A number of theories have been propounded by various scientists and philosophers across the world regarding the origin of the Earth. The earlier theories given by scientists are as follows:
A. Monoist Theories:
1. Immanuel Kant’s Gaseous Hypothesis:
- According to Kant, there existed a primordial matter scattered in the universe. It contained a slowly rotating cloud of gas (nebula) in which particles collided with each other due to the gravitational force. Due to collision heat was generated, and thus, the temperature of the primordial matter started rising.
- The increase in the temperature changed the state of primordial matter from solid to gaseous particles. With the continuous increase in temperature and the rising rate of rotatory motion, the nebula started expanding in size.
- The size of this gaseous cloud increased continuously, which in turn increased the rotation speed of the particles due to which centrifugal force became greater than the centripetal force. This resulted in the formation of concentric rings, and a residual central mass was created, which was considered as the sun.
- The irregularity of the rings caused the development of the cores for the formation of the corresponding planets.
2. Nebular Hypothesis of Laplace:
- Laplace’s theory is the modification to Kant’s theory. • Laplace assumed that there was a huge and hot gaseous Nebula in the space which was rotating on its axis from the very beginning.
- The continuous cooling of the nebula was due to loss of heat from its outer surface through the radiation. It was continuously reduced in size due to the contraction of cooling.
- To sum up, this hypothesis considered that the planets were formed out of the rapidly spinning nebula. The nebula condensed, cooled and solidified into celestial bodies such as stars, planets etc.
B. Binary Theories:
3. Planetesimal theory of Chamberlain and Moulton:
- Chamberlain & Moulton considered that there was a proto-sun which was intruded upon by a wandering star (companion star).
- The companion star passed very close to the proto-sun which was cold, solid and rocky and infinite number of small particles (planetesimals) were detached from the outer surface of the proto-sun due to massive gravitational pull exerted by the giant intruding star.
- Numerous small planetesimals accreted together and grew into the planets, and with the passage of time, the remaining proto-sun changed into the present-day sun.
4. Tidal Hypothesis of Jean & Jeffery:
- James Jeans and Harold Jeffrey supported the theory of Chamberlain and Moulton.
- This hypothesis considers the proto-sun to be a hot burning mass of gas, unlike
Chamberlain’s theory which considered the proto-sun to be cold, solid and rocky.
- Due to massive gravitational force of the intruding star, a huge amount of matter was ejected from the primitive sun, which later on became the building material of future planets.
- The tidal force of the intruding star had a great impact on the surface of the protosun.
Revised Nebular Hypothesis of Otto Schmidt and Carl Weizascar: They considered that the sun was surrounded by solar nebula containing mostly the hydrogen and helium along with what may be termed as dust.
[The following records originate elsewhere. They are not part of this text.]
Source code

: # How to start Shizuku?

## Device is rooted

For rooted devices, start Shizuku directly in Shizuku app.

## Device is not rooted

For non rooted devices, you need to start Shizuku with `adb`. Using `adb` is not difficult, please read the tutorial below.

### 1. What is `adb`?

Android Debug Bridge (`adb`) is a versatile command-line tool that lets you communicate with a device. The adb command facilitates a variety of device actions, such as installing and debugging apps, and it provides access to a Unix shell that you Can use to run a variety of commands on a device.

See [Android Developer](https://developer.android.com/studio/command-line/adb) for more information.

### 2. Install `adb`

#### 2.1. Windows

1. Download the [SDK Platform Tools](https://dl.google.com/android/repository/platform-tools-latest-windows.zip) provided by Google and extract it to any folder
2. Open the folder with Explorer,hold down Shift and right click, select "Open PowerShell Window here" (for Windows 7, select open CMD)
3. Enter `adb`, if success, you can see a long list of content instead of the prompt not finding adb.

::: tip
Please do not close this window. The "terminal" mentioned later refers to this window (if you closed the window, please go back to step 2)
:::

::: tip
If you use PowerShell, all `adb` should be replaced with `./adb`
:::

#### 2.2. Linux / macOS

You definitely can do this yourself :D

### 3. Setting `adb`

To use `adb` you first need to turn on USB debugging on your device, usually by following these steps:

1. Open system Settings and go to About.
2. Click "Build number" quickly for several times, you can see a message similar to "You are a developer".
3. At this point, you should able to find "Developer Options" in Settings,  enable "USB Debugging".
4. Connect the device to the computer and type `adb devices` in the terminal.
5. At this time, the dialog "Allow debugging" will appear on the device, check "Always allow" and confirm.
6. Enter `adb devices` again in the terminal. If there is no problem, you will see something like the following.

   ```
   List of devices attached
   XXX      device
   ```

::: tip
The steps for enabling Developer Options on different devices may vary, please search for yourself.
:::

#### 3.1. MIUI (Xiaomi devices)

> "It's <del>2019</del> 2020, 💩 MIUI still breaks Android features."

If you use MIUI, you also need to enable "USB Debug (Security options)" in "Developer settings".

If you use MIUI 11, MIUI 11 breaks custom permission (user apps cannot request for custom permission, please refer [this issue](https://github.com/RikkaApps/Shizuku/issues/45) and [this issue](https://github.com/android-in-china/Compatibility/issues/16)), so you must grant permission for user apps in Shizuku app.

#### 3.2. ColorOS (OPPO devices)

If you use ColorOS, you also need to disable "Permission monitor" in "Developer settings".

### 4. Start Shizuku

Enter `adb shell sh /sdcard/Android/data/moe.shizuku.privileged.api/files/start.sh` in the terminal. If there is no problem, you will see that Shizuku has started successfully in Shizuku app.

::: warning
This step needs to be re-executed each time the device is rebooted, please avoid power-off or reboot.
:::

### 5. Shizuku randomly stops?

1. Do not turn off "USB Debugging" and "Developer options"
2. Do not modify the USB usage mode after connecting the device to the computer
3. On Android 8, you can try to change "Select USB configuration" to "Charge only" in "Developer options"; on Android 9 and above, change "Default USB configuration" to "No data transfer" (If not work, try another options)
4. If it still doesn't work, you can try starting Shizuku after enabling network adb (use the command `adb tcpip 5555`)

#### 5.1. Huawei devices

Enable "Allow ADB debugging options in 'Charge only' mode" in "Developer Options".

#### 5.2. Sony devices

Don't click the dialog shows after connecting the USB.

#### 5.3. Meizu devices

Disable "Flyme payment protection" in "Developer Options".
Due to the friction and collision of particles, accretion took place, and a disk-shaped cloud and the planets were formed.
C. Trihybrid Theory:
6. The Binary Star Hypothesis of Russel:
- According to Russell, there were two stars near the primitive sun in the universe
(binary star system).
- A giant star named approaching star came near the companion star, and a large amount of matter of the companion star was attracted towards the giant approaching star because of its massive tidal force.
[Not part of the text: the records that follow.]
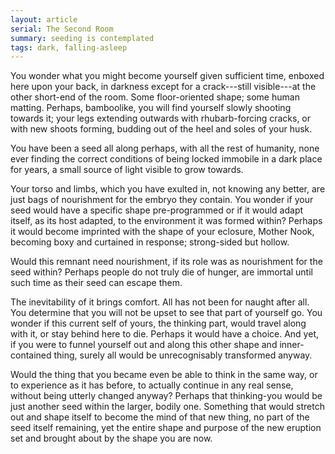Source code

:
 ```yaml
---
layout: article
serial: The Second Room
summary: seeding is contemplated
tags: dark, falling-asleep
---
```


You wonder what you might become yourself given sufficient time, enboxed here upon your back, in darkness except for a crack---still visible---at the other short-end of the room.  Some floor-oriented shape; some human matting. Perhaps, bamboolike, you will find yourself slowly shooting towards it; your legs extending outwards with rhubarb-forcing cracks, or with new shoots forming, budding out of the heel and soles of your husk. 

You have been a seed all along perhaps, with all the rest of humanity, none ever finding the correct conditions of being locked immobile in a dark place for years, a small source of light visible to grow towards. 

Your torso and limbs, which you have exulted in, not knowing any better, are just bags of nourishment for the embryo they contain. You wonder if your seed would have a specific shape pre-programmed or if it would adapt itself, as its host adapted, to the environment it was formed within? Perhaps it would become imprinted with the shape of your eclosure, Mother Nook, becoming boxy and curtained in response; strong-sided but hollow.

Would this remnant need nourishment, if its role was as nourishment for the seed within? Perhaps people do not truly die of hunger, are immortal until such time as their seed can escape them.

The inevitability of it brings comfort. All has not been for naught after all. You determine that you will not be upset to see that part of yourself go. You wonder if this current self of yours, the thinking part, would travel along with it, or stay behind here to die. Perhaps it would have a choice. And yet, if you were to funnel yourself out and along this other shape and inner-contained thing, surely all would be unrecognisably transformed anyway. 

Would the thing that you became even be able to think in the same way, or to experience as it has before, to actually continue in any real sense, without being utterly changed anyway? Perhaps that thinking-you would be just another seed within the larger, bodily one. Something that would stretch out and shape itself to become the mind of that new thing, no part of the seed itself remaining, yet the entire shape and purpose of the new eruption set and brought about by the shape you are now.

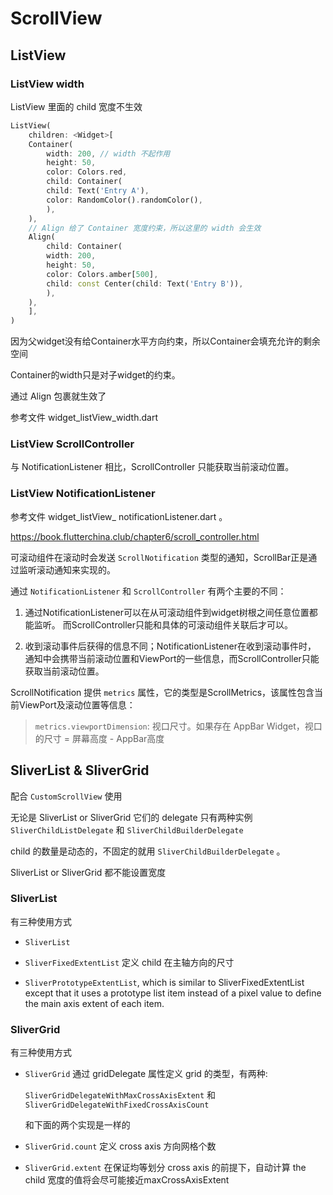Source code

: # ScrollView

## ListView

### ListView width

ListView 里面的 child 宽度不生效

```dart
ListView(
    children: <Widget>[
    Container(
        width: 200, // width 不起作用
        height: 50,
        color: Colors.red,
        child: Container(
        child: Text('Entry A'),
        color: RandomColor().randomColor(),
        ),
    ),
    // Align 给了 Container 宽度约束，所以这里的 width 会生效
    Align(
        child: Container(
        width: 200,
        height: 50,
        color: Colors.amber[500],
        child: const Center(child: Text('Entry B')),
        ),
    ),
    ],
)
```

因为父widget没有给Container水平方向约束，所以Container会填充允许的剩余空间

Container的width只是对子widget的约束。

通过 Align 包裹就生效了

参考文件 widget_listView_width.dart

### ListView ScrollController

与 NotificationListener 相比，ScrollController 只能获取当前滚动位置。

### ListView NotificationListener

参考文件 widget_listView_ notificationListener.dart 。

<https://book.flutterchina.club/chapter6/scroll_controller.html>

可滚动组件在滚动时会发送 `ScrollNotification` 类型的通知，ScrollBar正是通过监听滚动通知来实现的。

通过 `NotificationListener` 和 `ScrollController` 有两个主要的不同：

1. 通过NotificationListener可以在从可滚动组件到widget树根之间任意位置都能监听。
而ScrollController只能和具体的可滚动组件关联后才可以。

1. 收到滚动事件后获得的信息不同；NotificationListener在收到滚动事件时，
通知中会携带当前滚动位置和ViewPort的一些信息，而ScrollController只能获取当前滚动位置。

ScrollNotification 提供 `metrics` 属性，它的类型是ScrollMetrics，该属性包含当前ViewPort及滚动位置等信息：

> `metrics.viewportDimension`: 视口尺寸。如果存在 AppBar Widget，视口的尺寸 = 屏幕高度 - AppBar高度

## SliverList & SliverGrid

配合 `CustomScrollView` 使用

无论是 SliverList or SliverGrid 它们的 delegate 只有两种实例 `SliverChildListDelegate` 和 `SliverChildBuilderDelegate`

child 的数量是动态的，不固定的就用 `SliverChildBuilderDelegate` 。

SliverList or SliverGrid 都不能设置宽度

### SliverList

有三种使用方式

- `SliverList`

- `SliverFixedExtentList` 定义 child 在主轴方向的尺寸

- `SliverPrototypeExtentList`, which is similar to SliverFixedExtentList except that it uses a prototype list item instead of a pixel value to define the main axis extent of each item.

### SliverGrid

有三种使用方式

- `SliverGrid` 通过 gridDelegate 属性定义 grid 的类型，有两种:

    `SliverGridDelegateWithMaxCrossAxisExtent` 和 `SliverGridDelegateWithFixedCrossAxisCount`

    和下面的两个实现是一样的

- `SliverGrid.count` 定义 cross axis 方向网格个数

- `SliverGrid.extent` 在保证均等划分 cross axis 的前提下，自动计算 the child 宽度的值将会尽可能接近maxCrossAxisExtent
- As the approaching star came nearer to the companion star, tidal force and the
gravitational force continued to increase.
- When the giant approaching star came nearest to the companion star, a large amount
of matter was ejected from the companion star due to maximum gravitational force exerted by the giant approaching star.
- From the ejected matter, planets were formed.
The Big Bang Theory
- Initially, all matter constituting the universe existed in the form of a singular atom. This singular atom (tiny ball) had an unimaginably small volume, infinite temperature and infinite density.
- At the event of the Big Bang, nearly 13.7 billion years ago, the tiny ball (singular atom) exploded violently, which resulted in a huge expansion. The expansion occurred rapidly within fractions of a second after the bang after which it had slowed down. The expansion continues even to the present day.
- As a result of expansion, some energy was converted into matter. The first atom began to form within the first three minutes from the Big Bang event. After the first three minutes, the protons and neutrons had assembled into hydrogen and helium nuclei. The abundance of helium is a key prediction of big bang theory, and it’s been confirmed by scientific observations.
- Within 300,000 years from the Big Bang, the temperature came down to 4,500 K, and the atomic matter was formed. With the passage of time, the matter cooled and more diverse kinds of particles began to form, which eventually condensed into the stars and galaxies of our present universe. The universe became transparent.
Formation of the Star
- The formation of stars is believed to have taken place nearly 5-6 billion years ago.
- The matter and energy were distributed unevenly in the early universe. Initially, the differences in density gave rise to differences in gravitational forces. As a result, the matter got drawn together. This led to the formation of galaxies.
- A galaxy contains a large number of stars. The formation of a galaxy starts with the accumulation of hydrogen gas in the form of a very large cloud called nebula.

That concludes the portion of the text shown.